Все детство, юность и почтенную зрелость корректировала она мой жизненный курс, наваливаясь на кормовое весло, пока я, привязанный к мачте, бессвязно орал про независимость и человеческое достоинство внука и гражданина. С другой стороны, где бы я был, если бы не она? Представить себе это я могу с трудом…
В ее суровости и отсутствии всякого проявления традиционного бабушкинского начала было что-то невообразимо древнее, настолько архаическое, что вековые дубы, Стоунхендж, мойры, ламии и мрак критских пещер были наиболее подходящими декорациями и хором моего взросления.
Одна из моих любимых историй про любовь тоже связана с Александрой Ивановной.
Вернулась моя бабушка из Испании в 1939 году и довольно быстро была заброшена прихотливой судьбой в систему Дальстроя или УСВИТЛа, сейчас уже и не помню. Надо сказать, что в Испании с бабушкой приключилась Романтика, которая в Испании, вероятно, выдается каждому при пересечении границы. Романтика закончилась как-то очень печально, поэтому молодая Александра Ивановна в звании капитана решила уйти из мира чувств и посвятить себя долгу.

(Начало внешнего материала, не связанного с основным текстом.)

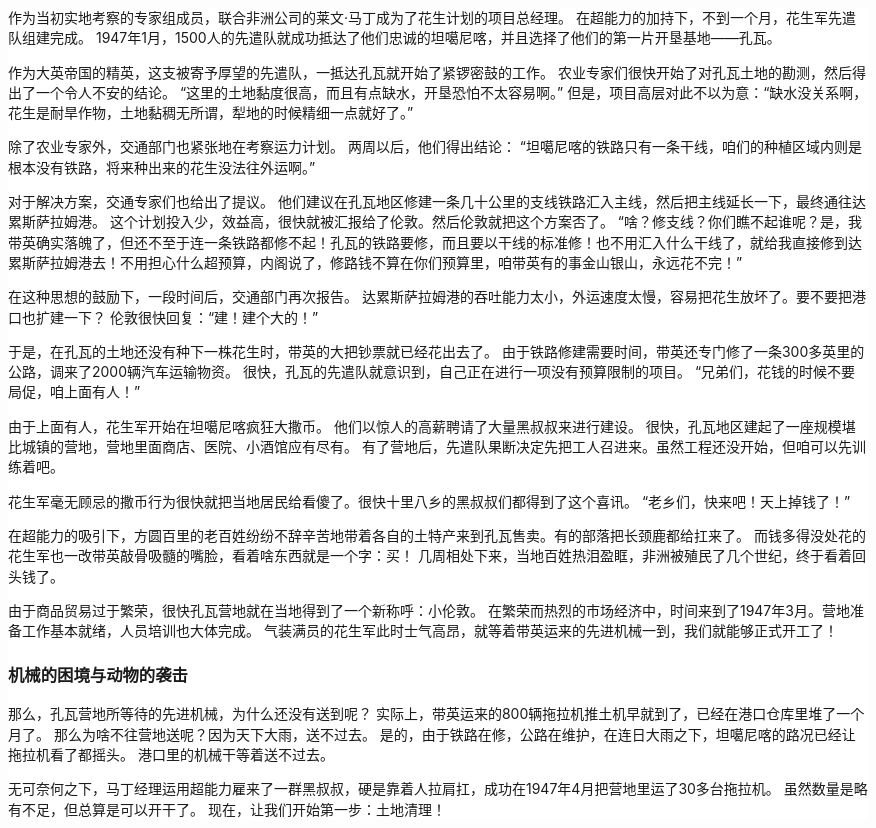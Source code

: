 作为当初实地考察的专家组成员，联合非洲公司的莱文·马丁成为了花生计划的项目总经理。
在超能力的加持下，不到一个月，花生军先遣队组建完成。
1947年1月，1500人的先遣队就成功抵达了他们忠诚的坦噶尼喀，并且选择了他们的第一片开垦基地——孔瓦。

作为大英帝国的精英，这支被寄予厚望的先遣队，一抵达孔瓦就开始了紧锣密鼓的工作。
农业专家们很快开始了对孔瓦土地的勘测，然后得出了一个令人不安的结论。
“这里的土地黏度很高，而且有点缺水，开垦恐怕不太容易啊。”
但是，项目高层对此不以为意：“缺水没关系啊，花生是耐旱作物，土地黏稠无所谓，犁地的时候精细一点就好了。”

除了农业专家外，交通部门也紧张地在考察运力计划。
两周以后，他们得出结论：
“坦噶尼喀的铁路只有一条干线，咱们的种植区域内则是根本没有铁路，将来种出来的花生没法往外运啊。”

对于解决方案，交通专家们也给出了提议。
他们建议在孔瓦地区修建一条几十公里的支线铁路汇入主线，然后把主线延长一下，最终通往达累斯萨拉姆港。
这个计划投入少，效益高，很快就被汇报给了伦敦。然后伦敦就把这个方案否了。
“啥？修支线？你们瞧不起谁呢？是，我带英确实落魄了，但还不至于连一条铁路都修不起！孔瓦的铁路要修，而且要以干线的标准修！也不用汇入什么干线了，就给我直接修到达累斯萨拉姆港去！不用担心什么超预算，内阁说了，修路钱不算在你们预算里，咱带英有的事金山银山，永远花不完！”

在这种思想的鼓励下，一段时间后，交通部门再次报告。
达累斯萨拉姆港的吞吐能力太小，外运速度太慢，容易把花生放坏了。要不要把港口也扩建一下？
伦敦很快回复：“建！建个大的！”

于是，在孔瓦的土地还没有种下一株花生时，带英的大把钞票就已经花出去了。
由于铁路修建需要时间，带英还专门修了一条300多英里的公路，调来了2000辆汽车运输物资。
很快，孔瓦的先遣队就意识到，自己正在进行一项没有预算限制的项目。
“兄弟们，花钱的时候不要局促，咱上面有人！”

由于上面有人，花生军开始在坦噶尼喀疯狂大撒币。
他们以惊人的高薪聘请了大量黑叔叔来进行建设。
很快，孔瓦地区建起了一座规模堪比城镇的营地，营地里面商店、医院、小酒馆应有尽有。
有了营地后，先遣队果断决定先把工人召进来。虽然工程还没开始，但咱可以先训练着吧。

花生军毫无顾忌的撒币行为很快就把当地居民给看傻了。很快十里八乡的黑叔叔们都得到了这个喜讯。
“老乡们，快来吧！天上掉钱了！”

在超能力的吸引下，方圆百里的老百姓纷纷不辞辛苦地带着各自的土特产来到孔瓦售卖。有的部落把长颈鹿都给扛来了。
而钱多得没处花的花生军也一改带英敲骨吸髓的嘴脸，看着啥东西就是一个字：买！
几周相处下来，当地百姓热泪盈眶，非洲被殖民了几个世纪，终于看着回头钱了。

由于商品贸易过于繁荣，很快孔瓦营地就在当地得到了一个新称呼：小伦敦。
在繁荣而热烈的市场经济中，时间来到了1947年3月。营地准备工作基本就绪，人员培训也大体完成。
气装满员的花生军此时士气高昂，就等着带英运来的先进机械一到，我们就能够正式开工了！

### 机械的困境与动物的袭击

那么，孔瓦营地所等待的先进机械，为什么还没有送到呢？
实际上，带英运来的800辆拖拉机推土机早就到了，已经在港口仓库里堆了一个月了。
那么为啥不往营地送呢？因为天下大雨，送不过去。
是的，由于铁路在修，公路在维护，在连日大雨之下，坦噶尼喀的路况已经让拖拉机看了都摇头。
港口里的机械干等着送不过去。

无可奈何之下，马丁经理运用超能力雇来了一群黑叔叔，硬是靠着人拉肩扛，成功在1947年4月把营地里运了30多台拖拉机。
虽然数量是略有不足，但总算是可以开干了。
现在，让我们开始第一步：土地清理！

Служение долгу протекало в окрестностях курортного местечка Магадан, который тогда спешно строился, чтобы уютно поместить всех желающих приобщиться к здоровому образу жизни и физическому труду на свежем воздухе. С женщинами на предполагаемом курорте было очень напряженно. Любая современная дева в самом соку брачного городского гона отдаст, наверное, очень многое, чтобы только на недельку очутиться в одиночестве в окружении сотни-другой вольных холостяков.
За бабушку начали кипеть битвы.
На периферии этих битв скромно отирался мой любимый дедушка, который от природной своей застенчивости немного заикался и много пил вкусного и питательного спирта в разнообразных смесях. Плюс народная забава – поедание квашеных мухоморов. После Испании ценитель мухоморов для бабушки был опасной диковиной, и попытки дедушки к возможному размножению пресекались неукоснительно.